The Czech Constitutional Court has upheld President Havel's challenge to a controversial new election law, ruling that two articles of the law violated the principle of free competition among political parties. The court said that the law, supported by the two largest political parties, unconstitutionally doubled the state subsidy per representative to CZK 1 million and was biased in favor of larger parties in the Lower House. The court also overruled an article of the law according to which a party would not be eligible for continued state support if, after one full term of receiving that support, it failed to pass the 5% parliamentary threshold. According to the law parties merit financial support from the state after crossing the 3% threshold. The ruling is a blow to the ruling Social Democrats and their opposition allies in the Civic Democratic Party, who joined forces to push the legislation through Parliament and later over-ride the President's veto.

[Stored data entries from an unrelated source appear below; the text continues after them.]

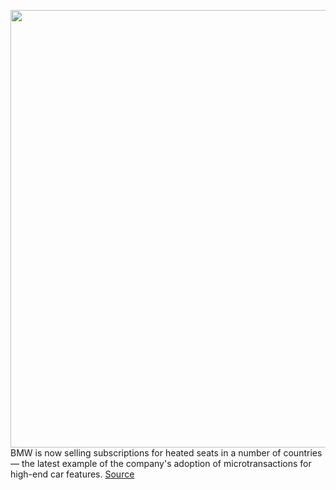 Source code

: <img src='https://cdn.vox-cdn.com/thumbor/1rTM6D1sXymNMjErfOqdQJ74rOY=/0x0:6000x4085/1200x800/filters:focal(2520x1563:3480x2523)/cdn.vox-cdn.com/uploads/chorus_image/image/71098174/1240781106.0.jpg' width='700px' /><br/>
BMW is now selling subscriptions for heated seats in a number of countries — the latest example of the company's adoption of microtransactions for high-end car features.
<a href='https://www.theverge.com/2022/7/12/23204950/bmw-subscriptions-microtransactions-heated-seats-feature'> Source <a/> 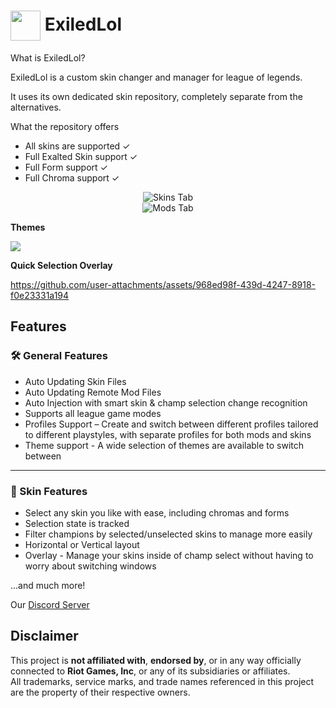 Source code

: <h1>
  <img src="https://files.catbox.moe/m0iopx.ico" width="48" height="48" style="vertical-align: middle;">
  ExiledLol
</h1>

What is ExiledLol? 

ExiledLol is a custom skin changer and manager for league of legends.

It uses its own dedicated skin repository, completely separate from the alternatives.

What the repository offers
<ul>
<li>All skins are supported ✓</li>
<li>Full Exalted Skin support ✓</li>
<li>Full Form support ✓</li>
<li>Full Chroma support ✓</li>
</ul>

<div align="center">
  <img src="https://files.catbox.moe/2dajne.PNG" alt="Skins Tab"/>
</div>

<div align="center">
  <img src="https://files.catbox.moe/qoy7fr.PNG" alt="Mods Tab"/>
</div>

**Themes**

![](https://github.com/user-attachments/assets/c3097618-d565-40db-b2b3-0177267bc65e)

**Quick Selection Overlay**

https://github.com/user-attachments/assets/968ed98f-439d-4247-8918-f0e23331a194

<h2>Features</h2>

<h3>🛠️ General Features</h3>
<ul>
  <li>Auto Updating Skin Files</li>
  <li>Auto Updating Remote Mod Files</li>
  <li>Auto Injection with smart skin & champ selection change recognition</li>
  <li>Supports all league game modes</li>
  <li>Profiles Support – Create and switch between different profiles tailored to different playstyles, with separate profiles for both mods and skins</li>
  <li>Theme support - A wide selection of themes are available to switch between</li>
</ul>

<hr>

<h3>🎨 Skin Features</h3>
<ul>
  <li>Select any skin you like with ease, including chromas and forms</li>
  <li>Selection state is tracked</li>
  <li>Filter champions by selected/unselected skins to manage more easily</li>
  <li> Horizontal or Vertical layout </li>
  <li>Overlay - Manage your skins inside of champ select without having to worry about switching windows</li>
</ul>

...and much more!

Our [Discord Server](https://discord.gg/NwsRWKQadv) 

## Disclaimer

This project is **not affiliated with**, **endorsed by**, or in any way officially connected to **Riot Games, Inc**, or any of its subsidiaries or affiliates.  
All trademarks, service marks, and trade names referenced in this project are the property of their respective owners.

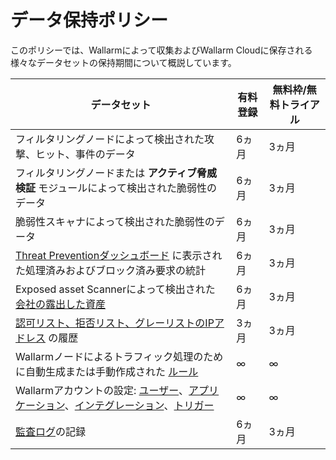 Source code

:# データ保持ポリシー

このポリシーでは、Wallarmによって収集およびWallarm Cloudに保存される様々なデータセットの保持期間について概説しています。

| データセット                                                                                                                                                                                                                                | 有料登録 | 無料枠/無料トライアル |
|----------------------------------------------------------------------------------------------------------------------------------------------------------------------------------------------------------------------------------------|-----------------|-----------------|
| フィルタリングノードによって検出された攻撃、ヒット、事件のデータ                                                                                                                                                                            | 6ヵ月        | 3ヵ月 |
| フィルタリングノードまたは **アクティブ脅威検証** モジュールによって検出された脆弱性のデータ                                                                                                                                                           | 6ヵ月        | 3ヵ月 |
| 脆弱性スキャナによって検出された脆弱性のデータ                                                                                                                                                                                 | 6ヵ月        | 3ヵ月 |
| [Threat Preventionダッシュボード](../user-guides/dashboards/threat-prevention.md) に表示された処理済みおよびブロック済み要求の統計                                                                                                         | 6ヵ月        | 3ヵ月 |
| Exposed asset Scannerによって検出された [会社の露出した資産](../user-guides/scanner.md)                                                                                                                                          | 6ヵ月        | 3ヵ月 |
| [認可リスト、拒否リスト、グレーリストのIPアドレス](../user-guides/ip-lists/overview.md) の履歴                                                                                                                                                                  | 3ヵ月         | 3ヵ月 |
| Wallarmノードによるトラフィック処理のために自動生成または手動作成された [ルール](../user-guides/rules/intro.md)                                                                                                                    | ∞                | ∞ |
| Wallarmアカウントの設定: [ユーザー](../user-guides/settings/users.md)、[アプリケーション](../user-guides/settings/applications.md)、[インテグレーション](../user-guides/settings/integrations/integrations-intro.md)、[トリガー](../user-guides/triggers/triggers.md) | ∞                | ∞ |
| [監査ログ](../user-guides/settings/audit-log.md)の記録                                                                                                                                                                               | 6ヵ月         | 3ヵ月         |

Czech police arrested the country's top soccer boss Frantisek Chvalovsky on Tuesday and charged him with credit fraud. Police suspect Chvalovsky, who heads the Czech-Moravian Football Association, of a CZK 640 million (USD 17 million) fraud connected with debts of a company he leads. Chvalovsky was detained at the Prague airport as the Czech national team was leaving for a friendly match against Macedonia.
The Czech koruna lost ground Tuesday afternoon as the euro strengthened against the dollar. The koruna stayed at around 34.58/61 for most of the day, but in the afternoon hours, in reaction to greater dollar weakness against the euro, it weakened to 34.62/63. Late on Tuesday the koruna was trading at 34.64/65 to the euro from the morning's 34.56/60 and from 34.58/63 late Monday. Koruna/dollar up at 37.69/72 from 37.81/84 in the morning and from 37.97/99 late Monday.
The longest state 6.95/16 bond rose 65 basis points from late Monday to 105.10/40, yielding 6.41/38 percent. The state 6.75/05 up 30 points at 103.95/25, yielding 5.61/52 percent.